812. “Virologic analysis of genotype-1-infected patients treated with
once-daily TMC435 during the Optimal Protease inhibitor Enhancement of
Response to Therapy (OPERA)-1 study.” To be presented: Sunday 31 Oct,
08:00 (EST).
895. “A Phase 2a, open-label study to assess the antiviral activity of
TMC435 monotherapy in patients infected with HCV genotypes 2-6.” To be
presented: Sunday 31 Oct, 08:00 (EST).
1873. “Pharmacokinetic-pharmacodynamic analyses of TMC435 in patients
infected with Hepatitis C Virus (HCV) genotypes 2 to 6.” To be
presented: Tuesday 2 Nov, 07:00 (EST).

For more information about Medivir, please contact:

Medivir (www.medivir.se) Rein Piir, CFO & VP Investor Relations  Office:
+46 8 546 831 23
                                                                 Mobile:
+46 708 537 292 
M:Communications                                                
Medivir@mcomgroup.com (Medivir@mcomgroup.com)
Europe: Mary-Jane Elliott/Emma Thompson                         
+44(0)20 7920 2330
USA: Jason Marshall                                              +1 212
897 5497

About Medivir
Medivir is a research-based specialty pharmaceutical company focused on
the development of high-value treatments for infectious diseases.
Medivir has world class expertise in polymerase and protease drug
targets and drug development. Medivir has a strong R&D portfolio and has
recently launched its first product Xerese™/Xerclear™. Medivir's key
pipeline asset, TMC435, a protease inhibitor, is in phase 2b clinical
development for Hepatitis C and is partnered with Tibotec
Pharmaceuticals.   

Xerese™/Xerclear™ is an innovative treatment for cold sores, which has
been approved in both the US and Europe. It is partnered with GSK to be
sold OTC in Europe and Russia and with Meda in North America. Medivir
has retained the Rx rights for Xerclear™ in Sweden and Finland. 

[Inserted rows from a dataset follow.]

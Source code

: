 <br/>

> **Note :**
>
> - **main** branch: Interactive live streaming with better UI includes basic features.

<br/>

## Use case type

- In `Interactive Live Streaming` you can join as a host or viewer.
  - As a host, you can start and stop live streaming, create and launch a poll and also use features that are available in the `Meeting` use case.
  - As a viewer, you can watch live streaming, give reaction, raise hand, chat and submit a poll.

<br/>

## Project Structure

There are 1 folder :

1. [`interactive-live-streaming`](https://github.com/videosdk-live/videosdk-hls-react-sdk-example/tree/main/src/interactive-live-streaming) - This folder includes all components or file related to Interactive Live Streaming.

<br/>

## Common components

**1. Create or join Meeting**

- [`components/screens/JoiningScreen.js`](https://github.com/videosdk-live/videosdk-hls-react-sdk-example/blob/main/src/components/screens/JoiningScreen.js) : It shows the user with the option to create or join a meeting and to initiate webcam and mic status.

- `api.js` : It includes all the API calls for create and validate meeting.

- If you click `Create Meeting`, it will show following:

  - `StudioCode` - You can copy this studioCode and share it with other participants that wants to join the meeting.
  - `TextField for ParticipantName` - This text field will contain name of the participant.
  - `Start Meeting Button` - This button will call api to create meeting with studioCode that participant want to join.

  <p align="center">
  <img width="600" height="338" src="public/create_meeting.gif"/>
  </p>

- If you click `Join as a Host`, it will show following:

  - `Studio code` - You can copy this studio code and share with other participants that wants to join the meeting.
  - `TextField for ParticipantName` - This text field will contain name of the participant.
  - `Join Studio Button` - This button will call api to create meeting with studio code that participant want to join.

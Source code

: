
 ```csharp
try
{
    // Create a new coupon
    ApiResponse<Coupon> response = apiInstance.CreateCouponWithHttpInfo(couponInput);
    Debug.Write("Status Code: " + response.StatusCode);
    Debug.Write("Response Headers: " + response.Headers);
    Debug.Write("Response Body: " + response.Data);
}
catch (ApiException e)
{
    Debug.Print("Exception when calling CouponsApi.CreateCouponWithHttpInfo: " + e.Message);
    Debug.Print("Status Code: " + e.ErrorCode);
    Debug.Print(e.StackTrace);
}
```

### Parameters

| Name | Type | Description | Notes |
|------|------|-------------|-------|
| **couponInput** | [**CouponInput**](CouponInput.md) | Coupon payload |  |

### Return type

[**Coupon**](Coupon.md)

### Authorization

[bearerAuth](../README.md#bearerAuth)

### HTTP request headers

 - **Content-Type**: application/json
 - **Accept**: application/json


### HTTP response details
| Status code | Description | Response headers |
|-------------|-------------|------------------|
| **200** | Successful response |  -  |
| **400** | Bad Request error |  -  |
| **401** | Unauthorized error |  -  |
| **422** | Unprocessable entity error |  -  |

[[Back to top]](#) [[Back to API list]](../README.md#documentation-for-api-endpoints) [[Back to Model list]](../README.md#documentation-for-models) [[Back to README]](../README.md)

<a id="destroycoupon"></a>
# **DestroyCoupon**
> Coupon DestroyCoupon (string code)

For more information about Medivir, please visit the Company's website:
www.medivir.se (http://www.medivir.se/)

About TMC435 clinical trial programs
TMC435 is a once daily protease inhibitor jointly developed by Medivir
and Tibotec Pharmaceuticals to treat hepatitis C virus
infections. TMC435 is currently being studied in three phase 2b clinical
trials (TMC435-C205, TMC435-C206 and TMC435-C215) in G1 treatment-naïve
and in G1 patients that failed previous IFN-based treatment. TMC435 is
planned to enter phase 3 studies early 2011.

PILLAR Study (TMC435-C205)
TMC435-C205 is an ongoing randomized double-blind global phase 2b study
in 386 genotype-1 treatment-naïve patients. It evaluates once daily
treatment of TMC435 with different doses and durations given in addition
to standard of care treatment, consisting of ribavirin and
pegIFNalpha-2A.

ASPIRE Study (TMC435-C206)
TMC435-C206 is an ongoing randomized double-blind global phase 2b study
in 463 genotype-1 treatment-experienced patients. It evaluates once
daily treatment of TMC435 in with different doses of given in addition
to standard of care treatment, consisting of ribavirin and
pegIFNalpha-2A.

TMC435-C215
TMC435-C215 is an ongoing Japanese phase 2b study in 92 genotype-1
treatment-naïve patients. It evaluates once daily treatment of TMC435
with different doses and durations given in addition to standard of care
treatment, consisting of ribavirin and pegIFNalpha-2A. 
Opera-2 (TMC435-C202)
TMC435-C202 is a completed phase 2a study in treatment-naïve genotype 2
to 6 HCV patients. It is a once daily treatment of TMC435 during seven
days, at 200 mg. Subsequently, patients could continue with SoC
treatment consisting of pegylated interferon and ribavirin upon
agreement with the study doctor.

 About Hepatitis C
Hepatitis C is a blood-borne infectious disease of the liver and is a
leading cause of chronic liver disease and liver transplants. The WHO
estimates that nearly 180 million people worldwide, or approximately 3%
of the world's population, are infected with hepatitis C virus (HCV).
The CDC has reported that almost three million people in the United
States are chronically infected with HCV.